A team led by 18-year-old Dumfries player Sophie Jackson won the Scottish national trophy on Saturday, but was told by sporting body Scottish Curling that due to prior qualification to the World University Games in Russia, Team Muirhead, led by Olympian Eve Muirhead - which came second in the Scottish national competition - would represent Scotland in the Women’s World Championships in Denmark.

However, Team Jackson, who were Scottish junior champions in 2016 and 2017, requested a review of “the situation”, demanding that they should be allowed to go to the world championships, which is two weeks after the WUGS.

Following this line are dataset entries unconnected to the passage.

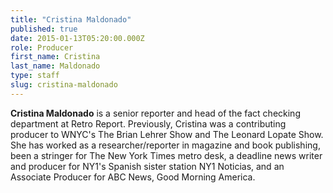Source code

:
 ```yaml
---
title: "Cristina Maldonado"
published: true
date: 2015-01-13T05:20:00.000Z
role: Producer
first_name: Cristina
last_name: Maldonado
type: staff
slug: cristina-maldonado
---
```


**Cristina Maldonado** is a senior reporter and head of the fact checking department at Retro Report. Previously, Cristina was a contributing producer to WNYC's The Brian Lehrer Show and The Leonard Lopate Show. She has worked as a researcher/reporter in magazine and book publishing, been a stringer for The New York Times metro desk, a deadline news writer and producer for NY1's Spanish sister station NY1 Noticias, and an Associate Producer for ABC News, Good Morning America.

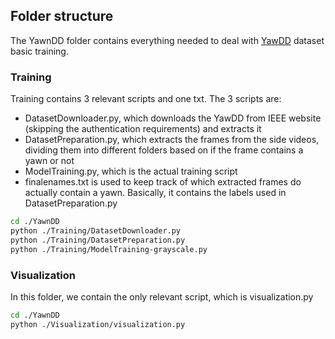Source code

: ## Folder structure
The YawnDD folder contains everything needed to deal with [YawDD](https://ieee-dataport.org/open-access/yawdd-yawning-detection-dataset) dataset basic training.

### Training
Training contains 3 relevant scripts and one txt. The 3 scripts are:
- DatasetDownloader.py, which downloads the YawDD from IEEE website (skipping the authentication requirements) and extracts it
- DatasetPreparation.py, which extracts the frames from the side videos, dividing them into different folders based on if the frame contains a yawn or not
- ModelTraining.py, which is the actual training script
- finalenames.txt is used to keep track of which extracted frames do actually contain a yawn. Basically, it contains the labels used in DatasetPreparation.py

```bash
cd ./YawnDD
python ./Training/DatasetDownloader.py
python ./Training/DatasetPreparation.py 
python ./Training/ModelTraining-grayscale.py
```

### Visualization
In this folder, we contain the only relevant script, which is visualization.py

```bash
cd ./YawnDD
python ./Visualization/visualization.py
```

Scottish Curling has now reversed its decision, saying that it had been a “complex issue to resolve”, adding that it had “found in favour” of a ruling within Scottish Curling regulations stating that the “winning team shall represent Scotland in the world curling championship”.

It said: “After a careful review by the board of Scottish Curling we are pleased to confirm that Team Jackson, winners of the Scottish Curling Championship, will represent Scotland at the World Women’s Curling Championship in Silkeborg, Denmark 16-24 March 2019.

“Team Jackson had previously committed to represent Great Britain at the World University Games (WUGS) as their priority goal for the season and this gave a challenge regarding preparation for playing at the World Championship.”

It added: “Team Jackson sought a review of the situation regarding their representation at the World Championships. This has been a complex issue to resolve and we did not want to rush the judgement.”

The earlier decision sparked anger in the curling community, with some paid-up members of Scottish Curling believed to have handed in their membership over the issue, while others called on Scottish Curling management to quit.

A three-time Olympian, Eve Muirhead represented Great Britain at the Winter Olympics in Vancouver 2010, Sochi 2014 and Pyeongchang 2018. In Sochi, she became the youngest ever skip, male or female, to win an Olympic medal after the team scooped bronze.

Her team was beaten 11-7 in Saturday’s final at the Dewars Centre in Perth by Jackson and her teammates, Naomi Brown, Milli Smith and Sophie Sinclair. After the match, Muirhead said she had not regained full fitness after an hip operation last year.

Margaret Pottie, who was president of the ladies branch at sporting body Scottish Curling from 2017 to 2018, said: “As a past president of Ladies Branch, I am shocked at this decision. It states clearly in the back of the programme brochure that men and women’s winners of the Scottish Championships will represent Scotland in the World Championships. That’s the competition we went to see and that’s what is expected. How can this decision be justified.

“I am sorry that Eve has been put in this position, but Sophie won and deserves to represent Scotland in Denmark. I am ashamed of being a member of Scottish Curling if this is the decision being made.”

Godfrey Bedford, who curls at Jackson’s home rink of Dumfries, wrote on Scottish Curling’s Facebook page: “If this decision goes ahead, I will propose that our club resigns from curling scotland and would expect many others to disaffiliate. Sophie beat Eve 3 times fair and square. This is ridiculous.”

Ms Muirhead, who has also played the bagpipes at four World Championships and is an ambassador for Piping Live, received an Honorary degree from the University of Stirling last year and has also been honoured with a portrait at Edinburgh’s National Portrait Gallery.

In a statement issued on Scottish Curling’s website, the organisation said that Team Jackson had met with the performance director and head coach of the British Curling performance programme along with the chief executive of Scottish Curling, to discuss “the next steps for them”.

A line in a press release issued on British Curling’s website after Saturday’s competition stating that Team Jackson’s “next competitive outing” would be at WUGS, while Team Muirhead would represent Scotland at the World Championships was removed earlier this afternoon.

In the men’s final at the Scottish championships, Bruce Mouat’s team beat the team skipped by Muirhead’s brother, Glen. They will represent Scotland at the World Men’s Championships in Canada in March.